- [Aim of the exercise] After reading the entries below, copy word for word the lines from the first through the line containing "<p>LEAD is continuously", and stop there.

- [Provided records]
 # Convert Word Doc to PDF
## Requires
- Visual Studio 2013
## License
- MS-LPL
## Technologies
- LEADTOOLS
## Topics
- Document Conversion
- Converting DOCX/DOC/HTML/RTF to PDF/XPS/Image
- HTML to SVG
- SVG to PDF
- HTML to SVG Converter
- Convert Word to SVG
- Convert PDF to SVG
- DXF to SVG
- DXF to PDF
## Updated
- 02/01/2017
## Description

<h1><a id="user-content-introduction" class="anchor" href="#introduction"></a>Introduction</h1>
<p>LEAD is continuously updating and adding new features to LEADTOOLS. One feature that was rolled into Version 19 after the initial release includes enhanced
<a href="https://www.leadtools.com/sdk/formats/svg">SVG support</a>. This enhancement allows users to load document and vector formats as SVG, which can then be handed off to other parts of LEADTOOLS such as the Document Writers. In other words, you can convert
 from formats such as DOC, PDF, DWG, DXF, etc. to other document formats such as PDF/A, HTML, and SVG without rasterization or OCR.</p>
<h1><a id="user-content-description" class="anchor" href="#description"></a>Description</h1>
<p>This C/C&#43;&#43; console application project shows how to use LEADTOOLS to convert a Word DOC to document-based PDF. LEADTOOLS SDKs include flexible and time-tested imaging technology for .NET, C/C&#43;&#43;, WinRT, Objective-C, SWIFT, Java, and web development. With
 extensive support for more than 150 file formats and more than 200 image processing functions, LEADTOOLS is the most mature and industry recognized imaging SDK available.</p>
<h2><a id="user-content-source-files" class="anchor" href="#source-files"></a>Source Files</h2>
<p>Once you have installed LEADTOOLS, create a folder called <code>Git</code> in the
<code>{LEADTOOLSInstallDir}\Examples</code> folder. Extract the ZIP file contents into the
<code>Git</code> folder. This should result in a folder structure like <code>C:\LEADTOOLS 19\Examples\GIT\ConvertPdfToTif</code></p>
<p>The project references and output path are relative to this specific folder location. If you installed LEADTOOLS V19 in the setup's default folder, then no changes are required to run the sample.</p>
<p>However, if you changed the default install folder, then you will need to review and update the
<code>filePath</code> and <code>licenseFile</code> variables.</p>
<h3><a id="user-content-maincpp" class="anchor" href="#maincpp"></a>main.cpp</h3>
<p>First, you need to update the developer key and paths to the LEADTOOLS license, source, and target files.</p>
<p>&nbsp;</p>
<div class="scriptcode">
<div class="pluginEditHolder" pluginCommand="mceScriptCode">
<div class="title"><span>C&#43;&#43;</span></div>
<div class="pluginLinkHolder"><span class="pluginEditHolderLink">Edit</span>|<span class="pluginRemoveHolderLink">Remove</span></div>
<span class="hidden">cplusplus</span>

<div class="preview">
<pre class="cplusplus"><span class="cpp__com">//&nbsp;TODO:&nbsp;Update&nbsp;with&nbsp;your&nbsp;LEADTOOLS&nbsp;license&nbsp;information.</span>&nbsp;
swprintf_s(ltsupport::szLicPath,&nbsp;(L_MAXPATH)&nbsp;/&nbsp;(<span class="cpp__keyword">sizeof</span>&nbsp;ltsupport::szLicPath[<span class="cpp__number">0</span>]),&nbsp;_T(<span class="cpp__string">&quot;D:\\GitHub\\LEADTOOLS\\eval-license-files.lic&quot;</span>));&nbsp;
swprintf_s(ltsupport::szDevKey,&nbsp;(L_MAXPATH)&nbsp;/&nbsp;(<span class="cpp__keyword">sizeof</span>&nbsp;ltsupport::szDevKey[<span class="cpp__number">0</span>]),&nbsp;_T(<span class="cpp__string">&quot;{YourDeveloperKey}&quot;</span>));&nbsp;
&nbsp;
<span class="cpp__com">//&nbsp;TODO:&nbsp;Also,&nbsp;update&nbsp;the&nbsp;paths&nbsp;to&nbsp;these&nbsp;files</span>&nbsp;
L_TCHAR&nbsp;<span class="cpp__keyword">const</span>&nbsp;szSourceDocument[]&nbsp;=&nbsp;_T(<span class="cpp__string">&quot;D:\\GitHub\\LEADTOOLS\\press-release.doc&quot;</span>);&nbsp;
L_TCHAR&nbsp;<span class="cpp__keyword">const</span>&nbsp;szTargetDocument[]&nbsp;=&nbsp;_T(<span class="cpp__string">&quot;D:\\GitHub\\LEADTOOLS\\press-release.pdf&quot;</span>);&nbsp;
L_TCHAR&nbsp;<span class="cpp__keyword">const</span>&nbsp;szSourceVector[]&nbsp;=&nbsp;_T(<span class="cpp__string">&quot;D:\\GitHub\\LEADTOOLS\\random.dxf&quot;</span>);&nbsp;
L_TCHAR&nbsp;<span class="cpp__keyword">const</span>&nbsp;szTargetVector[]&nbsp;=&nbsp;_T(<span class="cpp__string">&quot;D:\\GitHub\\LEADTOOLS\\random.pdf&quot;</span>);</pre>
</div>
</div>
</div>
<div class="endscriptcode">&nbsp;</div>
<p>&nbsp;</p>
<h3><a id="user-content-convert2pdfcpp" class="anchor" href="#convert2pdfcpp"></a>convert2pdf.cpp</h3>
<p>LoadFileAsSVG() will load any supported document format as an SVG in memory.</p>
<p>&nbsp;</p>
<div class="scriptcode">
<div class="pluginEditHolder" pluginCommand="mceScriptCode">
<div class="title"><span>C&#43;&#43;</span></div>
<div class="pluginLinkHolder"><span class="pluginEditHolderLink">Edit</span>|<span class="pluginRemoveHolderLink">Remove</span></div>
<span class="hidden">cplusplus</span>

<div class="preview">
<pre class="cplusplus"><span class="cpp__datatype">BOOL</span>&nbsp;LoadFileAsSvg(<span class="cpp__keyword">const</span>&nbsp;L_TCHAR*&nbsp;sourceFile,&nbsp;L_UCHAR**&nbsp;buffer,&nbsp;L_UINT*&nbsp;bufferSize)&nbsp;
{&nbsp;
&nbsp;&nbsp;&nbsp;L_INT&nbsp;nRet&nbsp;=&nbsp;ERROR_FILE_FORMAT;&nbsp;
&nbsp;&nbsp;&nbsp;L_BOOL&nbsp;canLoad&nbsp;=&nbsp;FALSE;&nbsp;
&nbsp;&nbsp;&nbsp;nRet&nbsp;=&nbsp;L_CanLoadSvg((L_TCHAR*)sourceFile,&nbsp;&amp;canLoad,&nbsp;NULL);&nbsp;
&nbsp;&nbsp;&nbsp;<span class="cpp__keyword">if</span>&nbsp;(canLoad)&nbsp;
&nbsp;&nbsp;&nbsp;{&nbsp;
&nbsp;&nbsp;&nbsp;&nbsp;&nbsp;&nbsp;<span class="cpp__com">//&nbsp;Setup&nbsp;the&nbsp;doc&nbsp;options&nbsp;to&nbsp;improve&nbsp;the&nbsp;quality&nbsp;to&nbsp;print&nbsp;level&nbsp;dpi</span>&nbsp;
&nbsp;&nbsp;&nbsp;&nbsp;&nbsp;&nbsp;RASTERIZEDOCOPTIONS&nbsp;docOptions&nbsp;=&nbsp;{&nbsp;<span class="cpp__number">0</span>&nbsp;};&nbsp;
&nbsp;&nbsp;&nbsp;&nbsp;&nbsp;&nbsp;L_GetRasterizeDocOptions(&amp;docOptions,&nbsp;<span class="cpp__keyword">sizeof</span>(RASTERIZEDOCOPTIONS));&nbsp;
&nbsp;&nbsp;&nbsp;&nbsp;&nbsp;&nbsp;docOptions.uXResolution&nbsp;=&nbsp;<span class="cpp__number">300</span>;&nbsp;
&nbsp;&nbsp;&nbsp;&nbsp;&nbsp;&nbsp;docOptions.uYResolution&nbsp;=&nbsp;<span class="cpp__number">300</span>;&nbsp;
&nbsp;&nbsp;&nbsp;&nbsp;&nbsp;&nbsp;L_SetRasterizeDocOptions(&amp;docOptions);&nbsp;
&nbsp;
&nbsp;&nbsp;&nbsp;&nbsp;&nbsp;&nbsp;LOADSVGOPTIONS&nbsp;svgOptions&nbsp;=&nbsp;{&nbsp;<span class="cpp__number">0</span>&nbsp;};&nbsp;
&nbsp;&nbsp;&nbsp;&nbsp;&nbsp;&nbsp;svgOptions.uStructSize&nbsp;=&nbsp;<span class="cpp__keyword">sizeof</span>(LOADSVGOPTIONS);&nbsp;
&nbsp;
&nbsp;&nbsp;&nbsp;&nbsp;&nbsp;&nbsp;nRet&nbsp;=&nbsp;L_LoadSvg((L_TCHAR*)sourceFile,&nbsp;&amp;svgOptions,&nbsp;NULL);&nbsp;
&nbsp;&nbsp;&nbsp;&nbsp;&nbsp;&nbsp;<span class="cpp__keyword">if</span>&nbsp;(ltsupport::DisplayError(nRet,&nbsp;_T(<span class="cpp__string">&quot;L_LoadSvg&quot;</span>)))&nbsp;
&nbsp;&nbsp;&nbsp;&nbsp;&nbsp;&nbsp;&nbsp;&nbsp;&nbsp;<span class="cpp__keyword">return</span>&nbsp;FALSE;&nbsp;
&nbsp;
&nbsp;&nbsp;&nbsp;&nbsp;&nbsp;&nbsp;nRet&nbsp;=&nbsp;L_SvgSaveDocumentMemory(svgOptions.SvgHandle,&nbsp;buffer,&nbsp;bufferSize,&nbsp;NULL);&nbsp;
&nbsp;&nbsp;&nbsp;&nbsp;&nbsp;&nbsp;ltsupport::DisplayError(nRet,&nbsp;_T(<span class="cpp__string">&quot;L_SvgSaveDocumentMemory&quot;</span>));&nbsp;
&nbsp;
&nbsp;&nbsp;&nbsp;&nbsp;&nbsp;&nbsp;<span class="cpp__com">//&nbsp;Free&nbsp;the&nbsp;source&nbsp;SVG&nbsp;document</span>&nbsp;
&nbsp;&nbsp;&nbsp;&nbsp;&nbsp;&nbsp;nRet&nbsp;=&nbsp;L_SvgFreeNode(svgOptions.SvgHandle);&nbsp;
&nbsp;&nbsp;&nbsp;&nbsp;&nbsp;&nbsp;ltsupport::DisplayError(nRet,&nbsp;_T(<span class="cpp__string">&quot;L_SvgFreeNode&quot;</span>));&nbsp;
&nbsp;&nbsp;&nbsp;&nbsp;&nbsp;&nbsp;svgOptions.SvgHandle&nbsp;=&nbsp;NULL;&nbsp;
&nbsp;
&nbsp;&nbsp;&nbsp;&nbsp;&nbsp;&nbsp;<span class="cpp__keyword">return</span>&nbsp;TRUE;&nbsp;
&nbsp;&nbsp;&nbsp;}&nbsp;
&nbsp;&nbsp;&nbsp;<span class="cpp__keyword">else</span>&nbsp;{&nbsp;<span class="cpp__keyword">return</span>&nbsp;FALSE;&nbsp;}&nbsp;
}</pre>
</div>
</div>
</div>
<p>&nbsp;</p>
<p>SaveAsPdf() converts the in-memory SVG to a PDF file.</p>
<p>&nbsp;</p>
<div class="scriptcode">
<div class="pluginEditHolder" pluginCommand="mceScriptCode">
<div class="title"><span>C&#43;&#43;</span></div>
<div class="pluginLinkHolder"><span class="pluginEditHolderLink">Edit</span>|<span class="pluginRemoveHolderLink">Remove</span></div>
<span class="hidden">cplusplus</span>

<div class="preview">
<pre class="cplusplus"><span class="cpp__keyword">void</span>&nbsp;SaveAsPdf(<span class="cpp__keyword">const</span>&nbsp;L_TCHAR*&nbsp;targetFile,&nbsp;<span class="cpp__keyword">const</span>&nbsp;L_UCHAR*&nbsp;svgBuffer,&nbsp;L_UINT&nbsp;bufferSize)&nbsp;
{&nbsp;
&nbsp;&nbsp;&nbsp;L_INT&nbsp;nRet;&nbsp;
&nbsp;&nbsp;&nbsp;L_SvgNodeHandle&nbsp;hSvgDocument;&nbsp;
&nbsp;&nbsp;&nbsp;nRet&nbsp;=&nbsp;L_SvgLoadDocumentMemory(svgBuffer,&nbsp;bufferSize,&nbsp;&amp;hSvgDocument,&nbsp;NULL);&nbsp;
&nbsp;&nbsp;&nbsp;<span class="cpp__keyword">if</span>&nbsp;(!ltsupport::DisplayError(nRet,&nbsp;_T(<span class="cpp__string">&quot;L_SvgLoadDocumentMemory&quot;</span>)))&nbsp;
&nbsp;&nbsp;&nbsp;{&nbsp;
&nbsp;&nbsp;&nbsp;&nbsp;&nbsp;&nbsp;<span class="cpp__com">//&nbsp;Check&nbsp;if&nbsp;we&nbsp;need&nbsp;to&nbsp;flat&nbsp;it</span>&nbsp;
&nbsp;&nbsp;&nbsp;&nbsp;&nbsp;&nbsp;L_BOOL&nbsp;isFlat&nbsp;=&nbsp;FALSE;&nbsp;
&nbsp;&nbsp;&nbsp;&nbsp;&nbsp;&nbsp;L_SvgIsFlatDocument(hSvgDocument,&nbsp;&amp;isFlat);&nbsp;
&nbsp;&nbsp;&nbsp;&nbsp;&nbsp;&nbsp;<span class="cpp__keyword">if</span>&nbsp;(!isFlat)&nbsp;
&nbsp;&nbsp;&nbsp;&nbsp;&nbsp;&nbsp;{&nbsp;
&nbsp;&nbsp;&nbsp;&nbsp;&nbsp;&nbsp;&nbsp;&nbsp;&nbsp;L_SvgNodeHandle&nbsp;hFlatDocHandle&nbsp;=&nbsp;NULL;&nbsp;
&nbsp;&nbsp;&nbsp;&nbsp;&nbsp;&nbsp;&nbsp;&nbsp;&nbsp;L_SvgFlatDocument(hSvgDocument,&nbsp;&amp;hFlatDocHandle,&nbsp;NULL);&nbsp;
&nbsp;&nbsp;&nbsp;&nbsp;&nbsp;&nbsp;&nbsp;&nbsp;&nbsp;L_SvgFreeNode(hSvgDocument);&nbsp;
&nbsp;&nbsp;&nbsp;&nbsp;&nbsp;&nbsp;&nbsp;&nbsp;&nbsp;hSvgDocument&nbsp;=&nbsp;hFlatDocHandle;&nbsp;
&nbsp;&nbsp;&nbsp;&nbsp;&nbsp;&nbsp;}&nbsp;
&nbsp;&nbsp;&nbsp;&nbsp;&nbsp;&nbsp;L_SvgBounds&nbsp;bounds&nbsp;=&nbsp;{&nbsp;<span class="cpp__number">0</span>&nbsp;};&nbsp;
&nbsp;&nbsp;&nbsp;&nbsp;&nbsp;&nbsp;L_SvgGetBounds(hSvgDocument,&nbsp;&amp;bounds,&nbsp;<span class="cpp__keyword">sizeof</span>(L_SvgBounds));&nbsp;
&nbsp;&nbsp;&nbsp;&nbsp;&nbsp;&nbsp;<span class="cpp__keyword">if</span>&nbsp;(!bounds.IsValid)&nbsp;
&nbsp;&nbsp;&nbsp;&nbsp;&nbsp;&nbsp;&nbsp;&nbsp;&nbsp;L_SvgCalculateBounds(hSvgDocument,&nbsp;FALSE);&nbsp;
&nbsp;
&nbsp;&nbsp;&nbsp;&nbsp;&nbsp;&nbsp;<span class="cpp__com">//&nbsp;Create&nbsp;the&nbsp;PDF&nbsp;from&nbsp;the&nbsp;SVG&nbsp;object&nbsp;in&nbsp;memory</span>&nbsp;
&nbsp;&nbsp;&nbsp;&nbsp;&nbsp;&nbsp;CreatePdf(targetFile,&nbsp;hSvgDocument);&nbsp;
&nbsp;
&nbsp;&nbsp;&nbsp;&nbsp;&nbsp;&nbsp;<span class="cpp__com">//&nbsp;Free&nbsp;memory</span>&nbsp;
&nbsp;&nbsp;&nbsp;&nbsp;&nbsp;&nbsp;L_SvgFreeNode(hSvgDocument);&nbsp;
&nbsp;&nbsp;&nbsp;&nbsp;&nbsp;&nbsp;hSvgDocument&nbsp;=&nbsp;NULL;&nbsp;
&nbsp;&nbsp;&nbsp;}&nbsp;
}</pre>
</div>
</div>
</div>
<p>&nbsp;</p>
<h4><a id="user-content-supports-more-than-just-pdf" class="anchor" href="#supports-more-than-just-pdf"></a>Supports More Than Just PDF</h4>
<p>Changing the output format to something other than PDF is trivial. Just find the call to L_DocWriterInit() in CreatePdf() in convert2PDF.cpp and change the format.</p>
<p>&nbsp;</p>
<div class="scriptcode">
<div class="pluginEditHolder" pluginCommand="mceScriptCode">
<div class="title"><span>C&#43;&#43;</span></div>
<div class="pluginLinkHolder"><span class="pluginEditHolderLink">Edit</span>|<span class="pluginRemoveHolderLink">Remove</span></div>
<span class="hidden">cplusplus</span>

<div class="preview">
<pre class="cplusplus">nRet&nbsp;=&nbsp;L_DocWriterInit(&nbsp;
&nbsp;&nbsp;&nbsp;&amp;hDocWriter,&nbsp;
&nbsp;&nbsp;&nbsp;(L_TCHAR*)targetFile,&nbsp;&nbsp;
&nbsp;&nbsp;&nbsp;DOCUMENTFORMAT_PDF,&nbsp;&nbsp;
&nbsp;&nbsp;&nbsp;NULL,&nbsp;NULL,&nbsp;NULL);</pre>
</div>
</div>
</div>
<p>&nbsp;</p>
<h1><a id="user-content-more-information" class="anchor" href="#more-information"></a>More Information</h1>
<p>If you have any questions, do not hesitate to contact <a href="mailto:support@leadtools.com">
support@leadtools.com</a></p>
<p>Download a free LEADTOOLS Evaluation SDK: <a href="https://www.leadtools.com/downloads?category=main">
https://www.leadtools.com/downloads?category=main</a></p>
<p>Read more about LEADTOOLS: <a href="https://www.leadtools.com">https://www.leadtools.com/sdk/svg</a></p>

- [Expected answer]
 # Convert Word Doc to PDF
## Requires
- Visual Studio 2013
## License
- MS-LPL
## Technologies
- LEADTOOLS
## Topics
- Document Conversion
- Converting DOCX/DOC/HTML/RTF to PDF/XPS/Image
- HTML to SVG
- SVG to PDF
- HTML to SVG Converter
- Convert Word to SVG
- Convert PDF to SVG
- DXF to SVG
- DXF to PDF
## Updated
- 02/01/2017
## Description

<h1><a id="user-content-introduction" class="anchor" href="#introduction"></a>Introduction</h1>
<p>LEAD is continuously updating and adding new features to LEADTOOLS. One feature that was rolled into Version 19 after the initial release includes enhanced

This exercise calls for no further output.